薮内佐斗司先生の彫刻/追記あり
薮内佐斗司先生、今、ものすごい話題の人になっています。
そう、奈良県の平城遷都1300年祭のマスコットキャラクターデザインの件です。
あのキャラクターデザインの「イラスト」は、イラストですから当然平面です。
薮内先生の作品は、立体で見ないとかわいらしさが出ないと思うなあ。
ほかの彫刻は、コロンと丸い童子の姿や、コロンとした柴犬の彫刻など、しみじみ可愛い形のものが多いんです。
確かに、キティやひこにゃんのような、甘いかわいらしさとはちょっと違います。
キティがイチゴのタルトのようなかわいらしさだとしたら、薮内先生の彫刻は草餅とかみたらし団子のような可愛らしさ、とでも言いたいような…。
それにしても、薮内先生への批判はちょっと的外れだと思います。
500万円という金額も、「買取」としては安いと思います。
平城遷都1300年祭の事務局は、これからさき、いろんなグッズを作ったときの著作権も全部含めて買い取りしたわけで、それが500万円というのは妥当な(いや、むしろ安い)金額でしょう。
薮内先生が有名人だから、高名な仏師だから、芸大の教授だから、言っているわけではなくて、お祭りの規模、これからさきのグッズ販売の可能性を考えると、500万円は決して高くないですよね。
あ~、でも、この話、立体と平面で可愛らしさが違ってくる、ということがよくわかって、絵を描く人間としては非常に面白かったです。
仕事の大きな山が一つ超えて、日記更新も出来ました。
自分のサイトくらいはちゃんとやらないとね(*^_^*)
追記
このマスコットキャラクター作りに関するネット上のものすごい批判に対して、とても穏やかに回答した薮内先生。
さすが仏師!
「最近のマスコットキャラクターの流れから逸脱している」という批判があるそうですが、さすが芸術家、「私は最近のマスコット業界の流れを汲んで作品を作るのではなく、平城遷都1300年祭のマスコットを作ったのです」と答えています。
ひこにゃんとか、モリゾーとキッコロみたいな、漫画チックな可愛らしいキャラクター作りの流れとは全然違うキャラクターになりましたが、「平城遷都1300年祭」という、重厚な歴史のあるお祭りのキャラクターとしては、漫画チックなものよりこっちのほうが適しているんじゃないかなあ、なんてことも思いました。
批判する人たちは、多分、ひこにゃんのヒットを真似してほしかったんでしょうね。
ひこにゃん、ゆるキャラとしては可愛くて好きですけど、歴史的祭典としてはちょっと違う感じもします。
ゆるキャラブームの流れでキャラを期待していたら、確かに薮内さんのキャラはビミョーかもしれません。
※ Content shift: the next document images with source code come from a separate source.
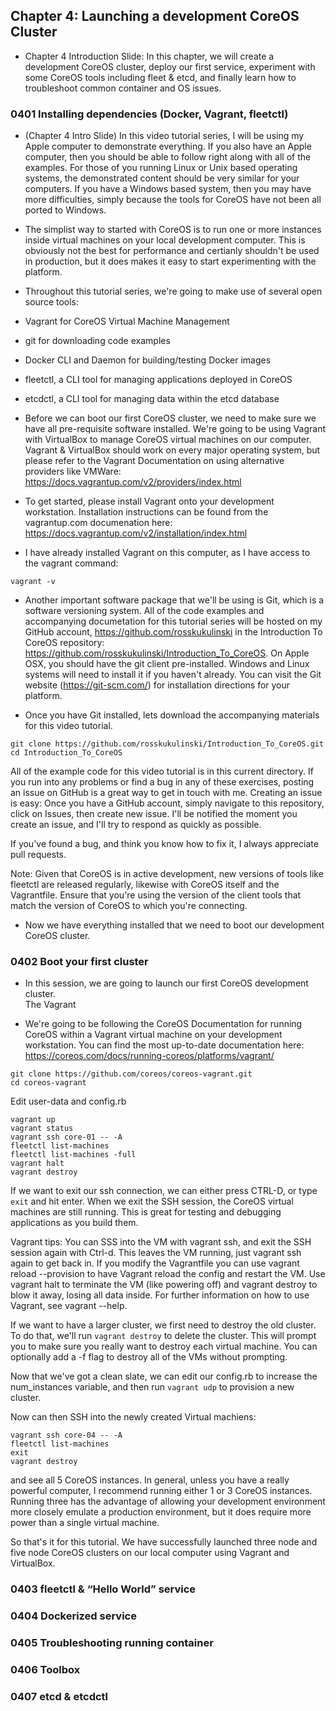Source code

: ## Chapter 4: Launching a development CoreOS Cluster* Chapter 4 Introduction Slide:  In this chapter, we will create a development CoreOS cluster, deploy our first service, experiment with some CoreOS tools including fleet & etcd, and finally learn how to troubleshoot common container and OS issues.###  0401 Installing dependencies (Docker, Vagrant, fleetctl)* (Chapter 4 Intro Slide) In this video tutorial series, I will be using my Apple computer to demonstrate everything.  If you also have an Apple computer, then you should be able to follow right along with all of the examples.  For those of you running Linux or Unix based operating systems, the demonstrated content should be very similar for your computers.  If you have a Windows based system, then you may have more difficulties, simply because the tools for CoreOS have not been all ported to Windows.* The simplist way to started with CoreOS is to run one or more instances inside virtual machines on your local development computer.  This is obviously not the best for performance and certianly shouldn't be used in production, but it does makes it easy to start experimenting with the platform.* Throughout this tutorial series, we're going to make use of several open source tools: * Vagrant for CoreOS Virtual Machine Management * git for downloading code examples * Docker CLI and Daemon for building/testing Docker images * fleetctl, a CLI tool for managing applications deployed in CoreOS * etcdctl, a CLI tool for managing data within the etcd database* Before we can boot our first CoreOS cluster, we need to make sure we have all pre-requisite software installed.  We're going to be using Vagrant with VirtualBox to manage CoreOS virtual machines on our computer.  Vagrant & VirtualBox should work on every major operating system, but please refer to the Vagrant Documentation on using alternative providers like VMWare: https://docs.vagrantup.com/v2/providers/index.html* To get started, please install Vagrant onto your development workstation.  Installation instructions can be found from the vagrantup.com documenation here: https://docs.vagrantup.com/v2/installation/index.html* I have already installed Vagrant on this computer, as I have access to the vagrant command:```vagrant -v```* Another important software package that we'll be using is Git, which is a software versioning system.  All of the code examples and accompanying documetation for this tutorial series will be hosted on my GitHub account, https://github.com/rosskukulinski in the Introduction To CoreOS repository: https://github.com/rosskukulinski/Introduction_To_CoreOS.  On Apple OSX, you should have the git client pre-installed.  Windows and Linux systems will need to install it if you haven't already.  You can visit the Git website (https://git-scm.com/) for installation directions for your platform.* Once you have Git installed, lets download the accompanying materials for this video tutorial.  ```git clone https://github.com/rosskukulinski/Introduction_To_CoreOS.gitcd Introduction_To_CoreOS```All of the example code for this video tutorial is in this current directory.If you run into any problems or find a bug in any of these exercises, postingan issue on GitHub is a great way to get in touch with me.  Creating an issue is easy:Once you have a GitHub account, simply navigate to this repository, click on Issues,then create new issue.  I'll be notified the moment you create an issue, and I'lltry to respond as quickly as possible.If you've found a bug, and think you know how to fix it, I always appreciatepull requests.Note: Given that CoreOS is in active development, new versions of tools like fleetctl are released regularly, likewise with CoreOS itself and the Vagrantfile. Ensure that you're using the version of the client tools that match the version of CoreOS to which you're connecting.* Now we have everything installed that we need to boot our development CoreOS cluster.###	0402 Boot your first cluster* In this session, we are going to launch our first CoreOS development cluster.  The Vagrant* We're going to be following the CoreOS Documentation for running CoreOS within a Vagrant virtual machine on your development workstation.  You can find the most up-to-date documentation here: https://coreos.com/docs/running-coreos/platforms/vagrant/```git clone https://github.com/coreos/coreos-vagrant.gitcd coreos-vagrant```Edit user-data and config.rb```vagrant upvagrant statusvagrant ssh core-01 -- -Afleetctl list-machinesfleetctl list-machines -fullvagrant haltvagrant destroy```If we want to exit our ssh connection, we can either press CTRL-D, or type ```exit``` and hit enter.  When we exit the SSH session, the CoreOS virtual machines are still running.  This is great for testing and debugging applications as you build them.Vagrant tips: You can SSS into the VM with vagrant ssh, and exit the SSH session again with Ctrl-d. This leaves the VM running, just vagrant ssh again to get back in. If you modify the Vagrantfile you can use vagrant reload --provision to have Vagrant reload the config and restart the VM. Use vagrant halt to terminate the VM (like powering off) and vagrant destroy to blow it away, losing all data inside. For further information on how to use Vagrant, see vagrant --help.If we want to have a larger cluster, we first need to destroy the old cluster.To do that, we'll run ```vagrant destroy``` to delete the cluster.  This willprompt you to make sure you really want to destroy each virtual machine.  You canoptionally add a -f flag to destroy all of the VMs without prompting.Now that we've got a clean slate, we can edit our config.rb to increase the num_instances variable, and then run ```vagrant udp``` to provision a new cluster.Now can then SSH into the newly created Virtual machiens:```vagrant ssh core-04 -- -Afleetctl list-machinesexitvagrant destroy```and see all 5 CoreOS instances.  In general, unless you have a really powerfulcomputer, I recommend running either 1 or 3 CoreOS instances.  Running threehas the advantage of allowing your development environment more closelyemulate a production environment, but it does require more power than a singlevirtual machine.So that's it for this tutorial.  We have successfully launched three node and fivenode CoreOS clusters on our local computer using Vagrant and VirtualBox.###	0403 fleetctl & “Hello World” service###	0404 Dockerized service###	0405 Troubleshooting running container###	0406 Toolbox###	0407 etcd & etcdctl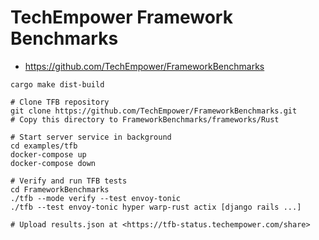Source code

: # TechEmpower Framework Benchmarks

-   <https://github.com/TechEmpower/FrameworkBenchmarks>

```shell
cargo make dist-build

# Clone TFB repository
git clone https://github.com/TechEmpower/FrameworkBenchmarks.git
# Copy this directory to FrameworkBenchmarks/frameworks/Rust

# Start server service in background
cd examples/tfb
docker-compose up
docker-compose down

# Verify and run TFB tests
cd FrameworkBenchmarks
./tfb --mode verify --test envoy-tonic
./tfb --test envoy-tonic hyper warp-rust actix [django rails ...]

# Upload results.json at <https://tfb-status.techempower.com/share>
```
でも、薮内さんの彫刻(立体)は、実は超可愛いと私は思っています。

薮内さんのほかの彫刻を見ると、本当に生き生きしてますよね。
あれを絵にすると、やっぱり可愛くないと思います。
具体的には、眉の線が、黒い線で描かれているのと、顔の丸みの中で角度がついているので眉に見える線(物の形の稜線)では全然印象が違います。
立体と平面の違い、大きいですね~。

確かに、薮内さんの彫刻作品を見ると、愛嬌があって面白い作品が多いのですが(善光寺にもありますね)、キャラクターとなるとあの絵のまま2次元で使われることも多々あると思いますので、そうなると微妙な気がしますねえ。
あとは、あのキャラクターのうまい生かし方を考えて欲しいものです。
あのキャラは確かに平面のイラストだとちょっと可愛くないですねー。
でも、携帯ストラップとか根付とか、立体になるといい感じになるんじゃないですかねー。
でも、型のつくりが甘いと、せっかくの可愛らしさが半減するので、どこに依頼するかによるかも。海洋堂に頼むと高くついちゃうかな…。

で、仏教限定のお祭りでもありません。